22 December 2007

Manusia-kan Kami Kereta Api Indonesia


Sejak bernama Jawatan, Perum, hingga Persero (PT Kereta Api Indonesia) yang tugasnya mengeruk untung seperti saat ini, kereta api ternyata tidak pernah berubah. Tak akan memanusiakan penggunanya, khususnya dari golongan miskin.

Yang saya tahu, sejak 10 tahun lalu, [kalau kata teman sih lebih lama lagi 20 tahun], tidak ada perubahan signifikan dari manajemen kereta api untuk memberikan fasilitas atau layanan yang lebih baik bagi pengguna setia [pasnya, bagi yang terpaksa] dari gerbong-gerbong tua kelas ekonomi yang tak layak, baik dari segi nyaman dan amannya.

Mungkin karena tiketnya yang murah, manajemen kereta api berbuat seenak udelnya. Tak ada fasilitas apapun yang bisa membuat penumpang kereta kelas ekonomi nyaman. Lampu mati, cendela kadang bolong tanpa kaca, kipas angin mati. Sementara gerbong mengangkut manusia melebihi kapasitas seharusnya sehingga tak ada lagi ruang kosong untuk duduk. Berdiri dengan nyaman pun akan susah, semua penuh, sampe bordes kereta yang seharusnya area bebas penumpang.
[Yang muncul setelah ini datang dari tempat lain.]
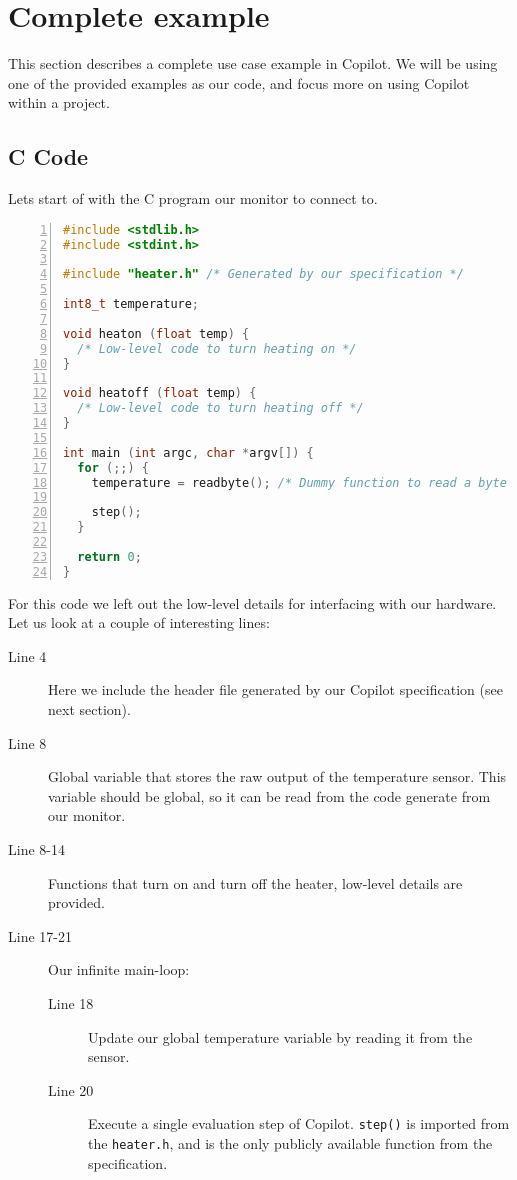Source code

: \section{Complete example}
\label{sec:complete_example}
This section describes a complete use case example in Copilot. We will be using
one of the provided examples as our code, and focus more on using Copilot
within a project.

\subsection{C Code}
Lets start of with the C program our monitor to connect to.
\begin{lstlisting}[language=c, numbers=left]
#include <stdlib.h>
#include <stdint.h>

#include "heater.h" /* Generated by our specification */

int8_t temperature;

void heaton (float temp) {
  /* Low-level code to turn heating on */
}

void heatoff (float temp) {
  /* Low-level code to turn heating off */
}

int main (int argc, char *argv[]) {
  for (;;) {
    temperature = readbyte(); /* Dummy function to read a byte from a sensor. */

    step();
  }

  return 0;
}
\end{lstlisting}

For this code we left out the low-level details for interfacing with our
hardware. Let us look at a couple of interesting lines:

\begin{description}
  \item[Line 4] Here we include the header file generated by our Copilot
  specification (see next section).
  \item[Line 8] Global variable that stores the raw output of the temperature
  sensor. This variable should be global, so it can be read from the code
  generate from our monitor.
  \item[Line 8-14] Functions that turn on and turn off the
  heater, low-level details are provided.
  \item[Line 17-21] Our infinite main-loop:
    \begin{description}
      \item[Line 18] Update our global temperature variable by reading it from
      the sensor.
      \item[Line 20] Execute a single evaluation step of Copilot.
      \texttt{step()} is imported from the \texttt{heater.h}, and is the only
      publicly available function from the specification.
    \end{description}
\end{description}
Belum lagi kalau pas rame, toilet [yang memang sudah tak berfungsi dengan benar karena tak ada air nya] menjadi semakin tak berfungsi karena dijadikan tempat duduk oleh tiga orang pria. Alhasil,orang yang mau pipis jadi kesusahan. Seperti yang saya alami ketika naik kereta Kertajaya (Pasar Senen Jakarta-Pasar Turi Surabaya), yang sangat penuh dengan penumpang Kamis (20 Desember 2007) malam kemarin.
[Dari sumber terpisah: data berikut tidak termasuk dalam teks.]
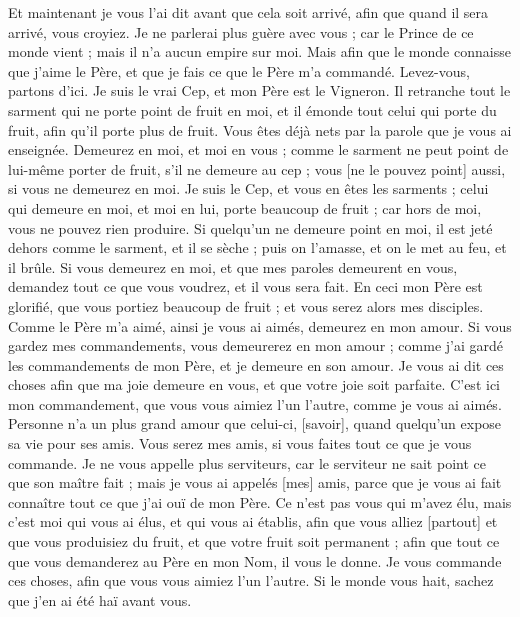 \begin{multicols}{2}
Et maintenant je vous l'ai dit avant que cela soit arrivé, afin que quand il sera arrivé, vous croyiez.
Je ne parlerai plus guère avec vous ; car le Prince de ce monde vient ; mais il n'a aucun empire sur moi.
Mais afin que le monde connaisse que j'aime le Père, et que je fais ce que le Père m'a commandé. Levez-vous, partons d'ici.
\VerseOne{}Je suis le vrai Cep, et mon Père est le Vigneron.
Il retranche tout le sarment qui ne porte point de fruit en moi, et il émonde tout celui qui porte du fruit, afin qu'il porte plus de fruit.
Vous êtes déjà nets par la parole que je vous ai enseignée.
Demeurez en moi, et moi en vous ; comme le sarment ne peut point de lui-même porter de fruit, s'il ne demeure au cep ; vous [ne le pouvez point] aussi, si vous ne demeurez en moi.
Je suis le Cep, et vous en êtes les sarments ; celui qui demeure en moi, et moi en lui, porte beaucoup de fruit ; car hors de moi, vous ne pouvez rien produire.
Si quelqu'un ne demeure point en moi, il est jeté dehors comme le sarment, et il se sèche ; puis on l'amasse, et on le met au feu, et il brûle.
Si vous demeurez en moi, et que mes paroles demeurent en vous, demandez tout ce que vous voudrez, et il vous sera fait.
En ceci mon Père est glorifié, que vous portiez beaucoup de fruit ; et vous serez alors mes disciples.
Comme le Père m'a aimé, ainsi je vous ai aimés, demeurez en mon amour.
Si vous gardez mes commandements, vous demeurerez en mon amour ; comme j'ai gardé les commandements de mon Père, et je demeure en son amour.
Je vous ai dit ces choses afin que ma joie demeure en vous, et que votre joie soit parfaite.
C'est ici mon commandement, que vous vous aimiez l'un l'autre, comme je vous ai aimés.
Personne n'a un plus grand amour que celui-ci, [savoir], quand quelqu'un expose sa vie pour ses amis.
Vous serez mes amis, si vous faites tout ce que je vous commande.
Je ne vous appelle plus serviteurs, car le serviteur ne sait point ce que son maître fait ; mais je vous ai appelés [mes] amis, parce que je vous ai fait connaître tout ce que j'ai ouï de mon Père.
Ce n'est pas vous qui m'avez élu, mais c'est moi qui vous ai élus, et qui vous ai établis, afin que vous alliez [partout] et que vous produisiez du fruit, et que votre fruit soit permanent ; afin que tout ce que vous demanderez au Père en mon Nom, il vous le donne.
Je vous commande ces choses, afin que vous vous aimiez l'un l'autre.
Si le monde vous hait, sachez que j'en ai été haï avant vous.

\end{multicols}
Mereka yang pengen pipis [termasuk saya], hanya bisa menunggu kereta berhenti di stasiun. Tak masalah jika behenti lama. Tapi bagaimana kalau cuman berhenti sebentar, yang cowok mungkin dengan cepat berlari untuk kembali masuk kereta. Tapi bagaimana dengan ibu-ibu atau remaja putri yang pastinya geraknya tak secepat yang pria.

Kereta api kelas ekonomi bagaimana keadaannya tetap akan jadi primadona karena yang miskin memang tak punya pilihan. Namun apakah akan terus demikian? Apa karena tiketnya yang murah lantas manajemen kereta api Indonesia berhak semena-mena kepada penumpang? Dan lebih memperhatikan penumpang kelas bisnis dan eksekutif yang memang membayar lebih mahal?

Slogan Top 21 mu, yang melayani sama sekali tak berguna.

Kenapa tidak membuat kebijakan yang lebih manusiawi? Menambah frekuensi keberangkatan misalnya, sehingga penumpang tak perlu lagi berjejal dalam rangkaian gerbong yang sudah penuh dan pengab. Dan bukankan sudah menjadi tugas negara untuk melayani rakyatnya?
Dan jangan pula kau menjawab, `salah sendiri naik kelas ekonomi`. [terkutuklah yang menjawab seperti itu]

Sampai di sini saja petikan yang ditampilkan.